Kinetic effects on the cycloaddition of 1,3-cyclohexadiene to the 3C-SiC(001)-3 × 2 surface studied via ab initio molecular dynamics

Silicon carbide (SiC) surfaces are often the semiconductor material of choice for applications under extreme conditions or with biocompatibility requirements. The SiC(001)-3 × 2 surface has a top Si tilted dimer that should react with π bonds in organic molecules, potentially forming a well-ordered semiconductor-organic interface. Ab initio molecular dynamics simulations of a prototype cycloaddition system, 1,3-cyclohexadiene (CHD) + SiC(001)-3 × 2, reveal that four products form via a two-step carbocation mechanism: [4 + 2] intradimer adduct, [2 + 2] intradimer adduct, H abstraction, and [4 + 2] subdimer adduct.
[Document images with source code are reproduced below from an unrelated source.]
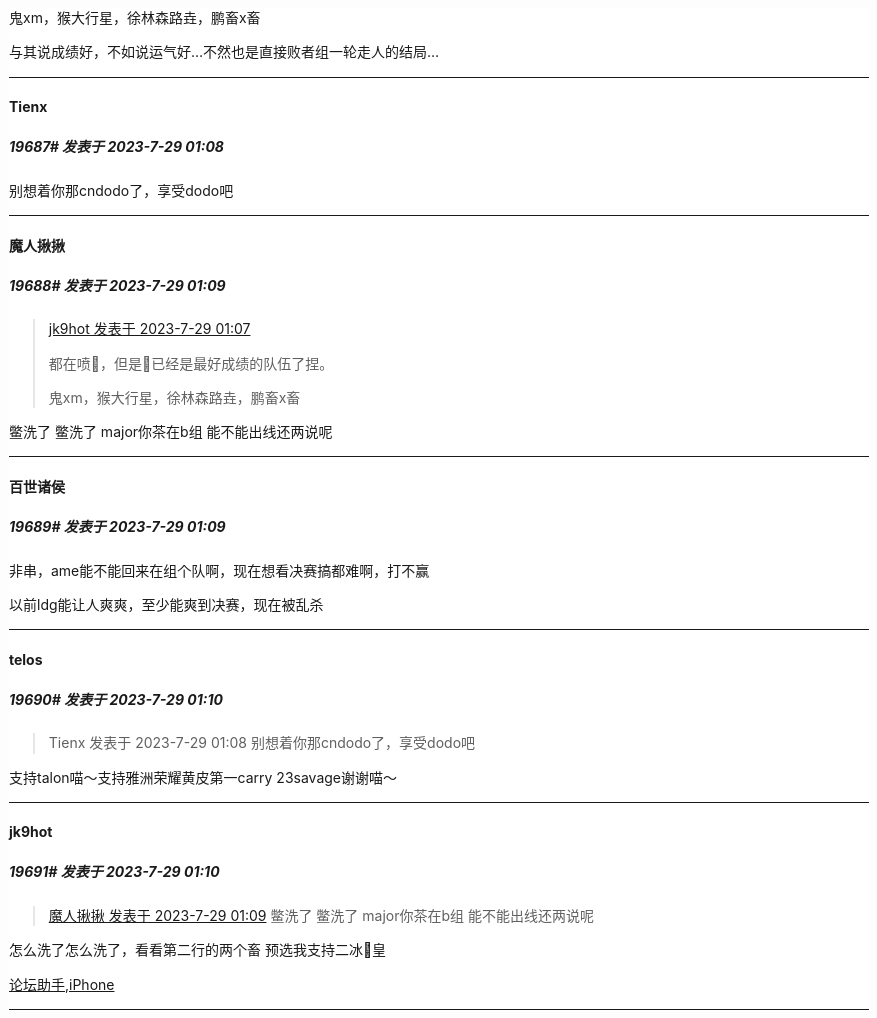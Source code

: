 鬼xm，猴大行星，徐林森路垚，鹏畜x畜
</blockquote>
与其说成绩好，不如说运气好…不然也是直接败者组一轮走人的结局…

*****

####  Tienx  
##### 19687#       发表于 2023-7-29 01:08

别想着你那cndodo了，享受dodo吧

*****

####  魔人揪揪  
##### 19688#       发表于 2023-7-29 01:09

<blockquote><a href="httphttps://bbs.saraba1st.com/2b/forum.php?mod=redirect&amp;goto=findpost&amp;pid=61827372&amp;ptid=2141774" target="_blank">jk9hot 发表于 2023-7-29 01:07</a>

都在喷🍵，但是🍵已经是最好成绩的队伍了捏。

鬼xm，猴大行星，徐林森路垚，鹏畜x畜</blockquote>
鳖洗了 鳖洗了 major你茶在b组 能不能出线还两说呢

*****

####  百世诸侯  
##### 19689#       发表于 2023-7-29 01:09

非串，ame能不能回来在组个队啊，现在想看决赛搞都难啊，打不赢

以前ldg能让人爽爽，至少能爽到决赛，现在被乱杀

*****

####  telos  
##### 19690#       发表于 2023-7-29 01:10

<blockquote>Tienx 发表于 2023-7-29 01:08
别想着你那cndodo了，享受dodo吧</blockquote>
支持talon喵～支持雅洲荣耀黄皮第一carry 23savage谢谢喵～

*****

####  jk9hot  
##### 19691#       发表于 2023-7-29 01:10

<blockquote><a href="httphttps://bbs.saraba1st.com/2b/forum.php?mod=redirect&amp;goto=findpost&amp;pid=61827396&amp;ptid=2141774" target="_blank">魔人揪揪 发表于 2023-7-29 01:09</a>
鳖洗了 鳖洗了 major你茶在b组 能不能出线还两说呢</blockquote>
怎么洗了怎么洗了，看看第二行的两个畜
预选我支持二冰🐔皇

[论坛助手,iPhone](https://bbs.saraba1st.com/2b/forum.php?mod=viewthread&amp;tid=2029836)

*****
The longer distance between dimers eliminates interdimer adducts that form on the Si(100)-2 × 1 system. CHD can wander more than 100 Å or 20 ps before finding the proper reactive environment. The intermediate lifetime ranges from 50 fs, when CHD is perfectly oriented, to more than 18 ps, when the CHD repeatedly visits the unstable [2 + 2] subdimer adduct. The reorientation caused by the [2 + 2] subdimer adduct favors hydrogen abstraction. Unfortunately, the [4 + 2] subdimer adduct destroys the reconstruction by creating an unsaturated Si in the third layer, thereby preventing cycloaddition reactions from creating a well-defined hybrid interface on this surface.